WORK REQUEST: Please copy each line of the data that includes the string "timeout".

(Recorded data)

- - -

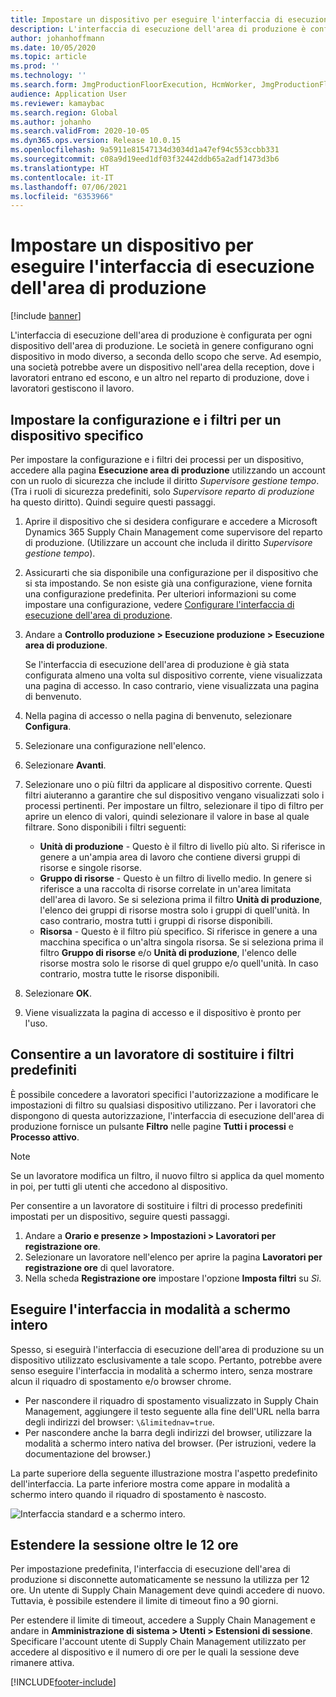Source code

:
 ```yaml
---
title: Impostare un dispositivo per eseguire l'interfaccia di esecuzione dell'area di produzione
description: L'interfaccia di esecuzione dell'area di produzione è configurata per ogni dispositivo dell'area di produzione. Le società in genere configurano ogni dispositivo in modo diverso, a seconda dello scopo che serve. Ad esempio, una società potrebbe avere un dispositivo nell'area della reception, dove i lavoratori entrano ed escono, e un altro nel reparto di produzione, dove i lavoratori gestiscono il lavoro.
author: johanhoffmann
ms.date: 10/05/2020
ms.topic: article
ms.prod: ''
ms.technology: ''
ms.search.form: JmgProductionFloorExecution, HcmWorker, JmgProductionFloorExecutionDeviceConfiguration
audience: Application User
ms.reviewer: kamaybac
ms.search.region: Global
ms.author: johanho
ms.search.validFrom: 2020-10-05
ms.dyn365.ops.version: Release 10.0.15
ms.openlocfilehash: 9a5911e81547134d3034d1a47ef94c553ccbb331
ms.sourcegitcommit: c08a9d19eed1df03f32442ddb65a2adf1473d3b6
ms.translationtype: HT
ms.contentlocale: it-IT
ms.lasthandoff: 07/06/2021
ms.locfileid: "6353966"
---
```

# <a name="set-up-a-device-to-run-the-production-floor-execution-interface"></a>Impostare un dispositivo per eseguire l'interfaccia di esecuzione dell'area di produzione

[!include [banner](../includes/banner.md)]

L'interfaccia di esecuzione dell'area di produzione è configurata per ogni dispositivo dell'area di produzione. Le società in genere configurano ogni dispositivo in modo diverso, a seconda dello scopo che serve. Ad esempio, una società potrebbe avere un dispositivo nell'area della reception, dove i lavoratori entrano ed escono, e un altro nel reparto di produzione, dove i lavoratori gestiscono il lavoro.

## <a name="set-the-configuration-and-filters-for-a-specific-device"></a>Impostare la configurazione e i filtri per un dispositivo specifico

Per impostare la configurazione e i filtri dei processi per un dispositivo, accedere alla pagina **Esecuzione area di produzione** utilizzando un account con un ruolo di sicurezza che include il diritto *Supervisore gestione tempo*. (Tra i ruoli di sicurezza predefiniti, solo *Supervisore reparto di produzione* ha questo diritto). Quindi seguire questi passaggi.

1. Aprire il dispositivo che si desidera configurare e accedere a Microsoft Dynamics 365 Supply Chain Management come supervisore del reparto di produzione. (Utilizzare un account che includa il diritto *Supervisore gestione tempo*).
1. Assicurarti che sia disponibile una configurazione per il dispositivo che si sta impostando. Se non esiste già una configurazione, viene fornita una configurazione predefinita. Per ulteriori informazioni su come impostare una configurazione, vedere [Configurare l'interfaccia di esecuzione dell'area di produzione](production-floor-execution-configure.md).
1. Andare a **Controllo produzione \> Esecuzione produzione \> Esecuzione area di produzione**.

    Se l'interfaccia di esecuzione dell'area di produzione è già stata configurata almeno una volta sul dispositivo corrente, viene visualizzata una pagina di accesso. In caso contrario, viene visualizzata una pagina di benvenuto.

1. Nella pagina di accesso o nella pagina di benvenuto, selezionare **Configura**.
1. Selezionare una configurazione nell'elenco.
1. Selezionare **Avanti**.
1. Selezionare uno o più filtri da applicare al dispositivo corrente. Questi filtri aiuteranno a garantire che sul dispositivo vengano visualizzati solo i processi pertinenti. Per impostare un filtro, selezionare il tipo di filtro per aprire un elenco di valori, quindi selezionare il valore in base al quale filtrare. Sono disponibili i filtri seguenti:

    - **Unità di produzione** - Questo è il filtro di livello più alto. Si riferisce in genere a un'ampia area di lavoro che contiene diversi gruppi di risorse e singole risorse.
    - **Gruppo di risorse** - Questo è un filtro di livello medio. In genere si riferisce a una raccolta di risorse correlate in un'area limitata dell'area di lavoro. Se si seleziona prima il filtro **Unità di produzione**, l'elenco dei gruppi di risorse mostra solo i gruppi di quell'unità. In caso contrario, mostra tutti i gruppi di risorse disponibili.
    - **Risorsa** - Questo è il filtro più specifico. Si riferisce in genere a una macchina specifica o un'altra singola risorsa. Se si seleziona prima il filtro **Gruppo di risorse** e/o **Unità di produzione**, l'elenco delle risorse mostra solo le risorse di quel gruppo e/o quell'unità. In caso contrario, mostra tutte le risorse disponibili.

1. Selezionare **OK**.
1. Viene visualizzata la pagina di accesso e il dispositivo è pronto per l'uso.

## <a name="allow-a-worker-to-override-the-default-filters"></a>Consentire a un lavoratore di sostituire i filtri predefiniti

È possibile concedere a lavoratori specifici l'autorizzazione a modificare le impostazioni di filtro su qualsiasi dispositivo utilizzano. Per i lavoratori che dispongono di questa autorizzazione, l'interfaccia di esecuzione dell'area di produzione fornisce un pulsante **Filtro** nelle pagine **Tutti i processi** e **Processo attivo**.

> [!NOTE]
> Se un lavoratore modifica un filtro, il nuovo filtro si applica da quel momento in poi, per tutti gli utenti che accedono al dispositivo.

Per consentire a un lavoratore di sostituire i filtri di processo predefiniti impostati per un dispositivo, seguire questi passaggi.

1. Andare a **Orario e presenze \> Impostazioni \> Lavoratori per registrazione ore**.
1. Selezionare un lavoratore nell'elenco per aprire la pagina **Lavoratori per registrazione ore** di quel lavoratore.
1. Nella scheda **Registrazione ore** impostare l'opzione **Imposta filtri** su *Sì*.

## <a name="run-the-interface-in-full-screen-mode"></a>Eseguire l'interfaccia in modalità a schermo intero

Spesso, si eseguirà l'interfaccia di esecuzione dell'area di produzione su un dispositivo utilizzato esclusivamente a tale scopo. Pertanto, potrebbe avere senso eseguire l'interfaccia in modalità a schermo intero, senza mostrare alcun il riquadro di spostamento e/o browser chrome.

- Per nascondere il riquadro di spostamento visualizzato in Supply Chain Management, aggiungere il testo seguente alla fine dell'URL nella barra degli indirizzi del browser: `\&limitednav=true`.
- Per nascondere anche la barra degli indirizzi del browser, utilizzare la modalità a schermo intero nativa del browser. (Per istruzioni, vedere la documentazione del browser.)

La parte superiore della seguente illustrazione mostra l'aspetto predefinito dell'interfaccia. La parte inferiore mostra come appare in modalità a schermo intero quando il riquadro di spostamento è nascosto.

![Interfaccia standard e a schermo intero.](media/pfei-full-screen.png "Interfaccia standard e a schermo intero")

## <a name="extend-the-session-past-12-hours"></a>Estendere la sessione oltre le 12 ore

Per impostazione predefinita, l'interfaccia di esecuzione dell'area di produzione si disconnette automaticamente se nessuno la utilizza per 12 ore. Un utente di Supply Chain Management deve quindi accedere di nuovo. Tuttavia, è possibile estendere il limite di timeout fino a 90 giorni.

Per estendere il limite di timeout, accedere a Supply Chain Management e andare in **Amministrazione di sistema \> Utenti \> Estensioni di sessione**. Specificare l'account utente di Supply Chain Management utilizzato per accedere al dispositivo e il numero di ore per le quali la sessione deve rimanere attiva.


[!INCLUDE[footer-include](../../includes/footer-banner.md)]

- - -

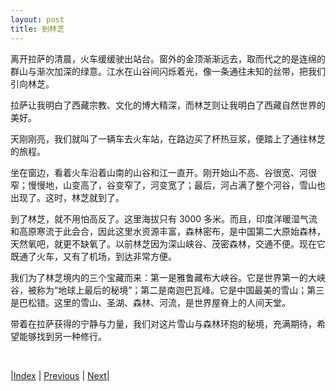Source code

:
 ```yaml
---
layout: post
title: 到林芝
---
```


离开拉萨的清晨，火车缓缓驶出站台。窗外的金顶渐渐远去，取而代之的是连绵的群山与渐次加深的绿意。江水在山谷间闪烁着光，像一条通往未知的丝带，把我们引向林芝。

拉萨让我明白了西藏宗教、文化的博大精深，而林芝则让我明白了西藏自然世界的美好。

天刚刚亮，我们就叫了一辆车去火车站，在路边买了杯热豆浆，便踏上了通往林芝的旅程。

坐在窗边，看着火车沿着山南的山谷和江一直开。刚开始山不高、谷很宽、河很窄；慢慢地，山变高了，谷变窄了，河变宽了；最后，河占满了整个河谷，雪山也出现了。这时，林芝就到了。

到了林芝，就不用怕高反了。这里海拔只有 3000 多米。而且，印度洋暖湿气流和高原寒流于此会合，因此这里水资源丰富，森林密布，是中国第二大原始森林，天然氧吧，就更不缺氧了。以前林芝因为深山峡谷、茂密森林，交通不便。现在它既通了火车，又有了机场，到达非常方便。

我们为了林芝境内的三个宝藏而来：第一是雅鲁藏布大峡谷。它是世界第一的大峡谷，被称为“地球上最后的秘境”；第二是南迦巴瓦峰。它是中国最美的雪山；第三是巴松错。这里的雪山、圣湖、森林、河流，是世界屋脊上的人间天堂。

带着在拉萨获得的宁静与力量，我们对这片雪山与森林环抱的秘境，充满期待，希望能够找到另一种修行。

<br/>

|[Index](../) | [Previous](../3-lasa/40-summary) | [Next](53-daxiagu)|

- - -

WRITTEN ANSWER:
Per impostazione predefinita, l'interfaccia di esecuzione dell'area di produzione si disconnette automaticamente se nessuno la utilizza per 12 ore. Un utente di Supply Chain Management deve quindi accedere di nuovo. Tuttavia, è possibile estendere il limite di timeout fino a 90 giorni.
Per estendere il limite di timeout, accedere a Supply Chain Management e andare in **Amministrazione di sistema \> Utenti \> Estensioni di sessione**. Specificare l'account utente di Supply Chain Management utilizzato per accedere al dispositivo e il numero di ore per le quali la sessione deve rimanere attiva.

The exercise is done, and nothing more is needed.